Foobot home sensors measures four environmental parameters: fine particulates (PM), volatile organic compounds (VOC), temperature and relative humidity. The challenge in creating a feature that can show user a root cause for a pollution event is to identify a unsique signature over these 4 environmental parameters measured.
This article describes the process we followed to collect a dataset and to setup an automated air quality event classifier.
Crowd collected dataset
We created a feature for our users to label their data. It allowed enrolled users to receive a push notification each time an air quality event was detected. The push notification opens up Foobot mobile app where users were able to choose the action that was carried on, or to enter free text.
The detection of an event, meaning the kind sensor deviation that constitute it, and the timing to trigger a push notification to a user is a topic on its own. It took us several iterations to maximize the number of responses and to avoid bothering users for non-event, or for events that happened too long ago and that they couldn’t to identify anymore.

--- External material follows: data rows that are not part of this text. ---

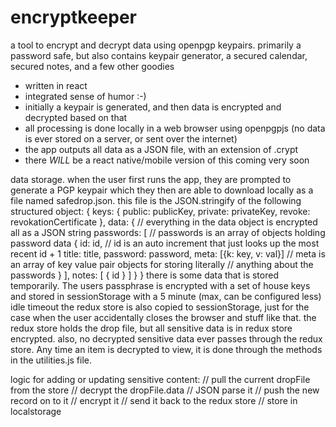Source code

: # encryptkeeper
a tool to encrypt and decrypt data using openpgp keypairs. primarily a password safe, but also contains keypair generator, a secured calendar,  secured notes, and a few other goodies

- written in react
- integrated sense of humor :-)
- initially a keypair is generated, and then data is encrypted and decrypted based on that
- all processing is done locally in a web browser using openpgpjs (no data is ever stored on a server, or sent over the internet)
- the app outputs all data as a JSON file, with an extension of .crypt
- there *WILL* be a react native/mobile version of this coming very soon 

data storage. when the user first runs the app, they are prompted to generate a PGP keypair which they then
are able to download locally as a file named safedrop.json. this file is the JSON.stringify of the following
structured object:
{
    keys: {
        public: publicKey,
        private: privateKey,
        revoke: revokationCertificate
    },
    data: {                             // everything in the data object is encrypted all as a JSON string
        passwords: [                    // passwords is an array of objects holding password data
            {
                id: id,                 // id is an auto increment that just looks up the most recent id + 1
                title: title,
                password: password,
                meta: [{k: key, v: val}] // meta is an array of key value pair objects for storing literally 
                                         // anything about the passwords
            }
        ],
        notes: [
            {
                id
            }
        ]
    }
}
there is some data that is stored temporarily. The users passphrase is encrypted with a set of house keys and stored
in sessionStorage with a 5 minute (max, can be configured less) idle timeout
the redux store is also copied to sessionStorage, just for the case when the user accidentally closes the browser and
stuff like that. the redux store holds the drop file, but all sensitive data is in redux store encrypted. also, no
decrypted sensitive data ever passes through the redux store. Any time an item is decrypted to view, it is done through
the methods in the utilities.js file.

logic for adding or updating sensitive content:
    // pull the current dropFile from the store
    // decrypt the dropFile.data
    // JSON parse it
    // push the new record on to it
    // encrypt it
    // send it back to the redux store
    // store in localstorage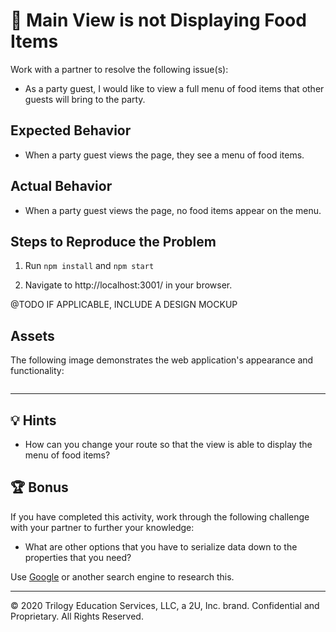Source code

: # 🐛 Main View is not Displaying Food Items 

Work with a partner to resolve the following issue(s):

* As a party guest, I would like to view a full menu of food items that other guests will bring to the party.

## Expected Behavior

* When a party guest views the page, they see a menu of food items.

## Actual Behavior

* When a party guest views the page, no food items appear on the menu.

## Steps to Reproduce the Problem

1. Run `npm install` and `npm start`

2. Navigate to http://localhost:3001/ in your browser.

@TODO IF APPLICABLE, INCLUDE A DESIGN MOCKUP

## Assets

The following image demonstrates the web application's appearance and functionality:

![]()

---

## 💡 Hints

* How can you change your route so that the view is able to display the menu of food items?

## 🏆 Bonus

If you have completed this activity, work through the following challenge with your partner to further your knowledge:

* What are other options that you have to serialize data down to the properties that you need? 

Use [Google](https://www.google.com) or another search engine to research this.

---
© 2020 Trilogy Education Services, LLC, a 2U, Inc. brand. Confidential and Proprietary. All Rights Reserved.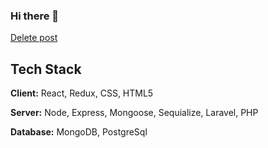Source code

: ### Hi there 👋

<a href="#" class="button danger">Delete post</a>
## Tech Stack

**Client:** React, Redux, CSS, HTML5

**Server:** Node, Express, Mongoose, Sequialize, Laravel, PHP

**Database:** MongoDB, PostgreSql
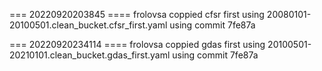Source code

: === 20220920203845 ====
frolovsa coppied cfsr first using 20080101-20100501.clean_bucket.cfsr_first.yaml
using commit 7fe87a

=== 20220920234114 ====
frolovsa coppied gdas first using 20100501-20210101.clean_bucket.gdas_first.yaml
using commit 7fe87a


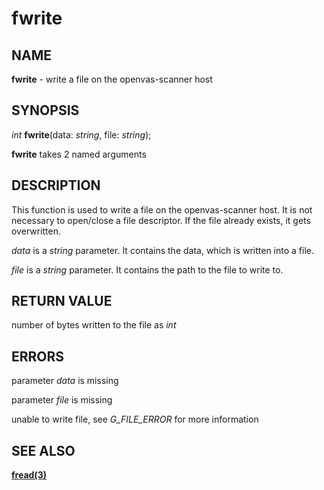 # fwrite

## NAME

**fwrite** - write a file on the openvas-scanner host

## SYNOPSIS

*int* **fwrite**(data: *string*, file: *string*);

**fwrite** takes 2 named arguments

## DESCRIPTION

This function is used to write a file on the openvas-scanner host. It is not necessary to open/close a file descriptor. If the file already exists, it gets overwritten.

*data* is a *string* parameter. It contains the data, which is written into a file.

*file* is a *string* parameter. It contains the path to the file to write to.

## RETURN VALUE

number of bytes written to the file as *int*

## ERRORS

parameter *data* is missing

parameter *file* is missing

unable to write file, see *G_FILE_ERROR* for more information

## SEE ALSO

**[fread(3)](fread.md)**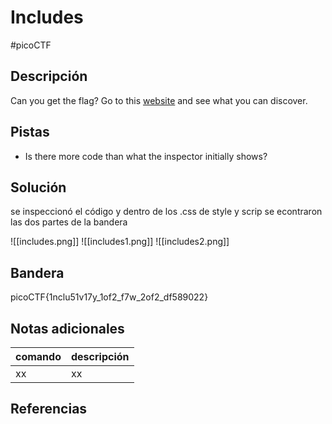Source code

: # Includes
#picoCTF 
## Descripción
Can you get the flag? Go to this [website](http://saturn.picoctf.net:54554/) and see what you can discover.

## Pistas 
+ Is there more code than what the inspector initially shows?

## Solución
se inspeccionó el código y dentro de los .css de style y scrip se econtraron las dos partes de la bandera 

![[includes.png]]
![[includes1.png]]
![[includes2.png]]
## Bandera
picoCTF{1nclu51v17y_1of2_f7w_2of2_df589022}

## Notas adicionales
| comando | descripción |
|------------|---------------|
| xx | xx |

## Referencias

Thanks to this feature and the users enrolled we were able to collects tens of thousands of labeled events.
Now let’s introduce some basic techniques for data segmentation and classification we used to visualize labeled air quality events.
The dataset that is used for the purpose of this article is a subset of Foobot full dataset. It contains extracted features from sensor data time series and other continuous and categorical features, as well as associated tags given by users. These labels will be, used as classes to train a classifier. Selected samples are from devices and users located in the US and Europe.
For the sake of simplicity and readability we’ll only detail 3 specific labels, though we have proven our method to work with quite a few others:
- Cooking consequence of a cooking action. This is one of the most common source of indoor air pollution. It is quite challenging to detect accurately because of the variety of event types it amalgamates. eg: frying, oven cooking, steaming.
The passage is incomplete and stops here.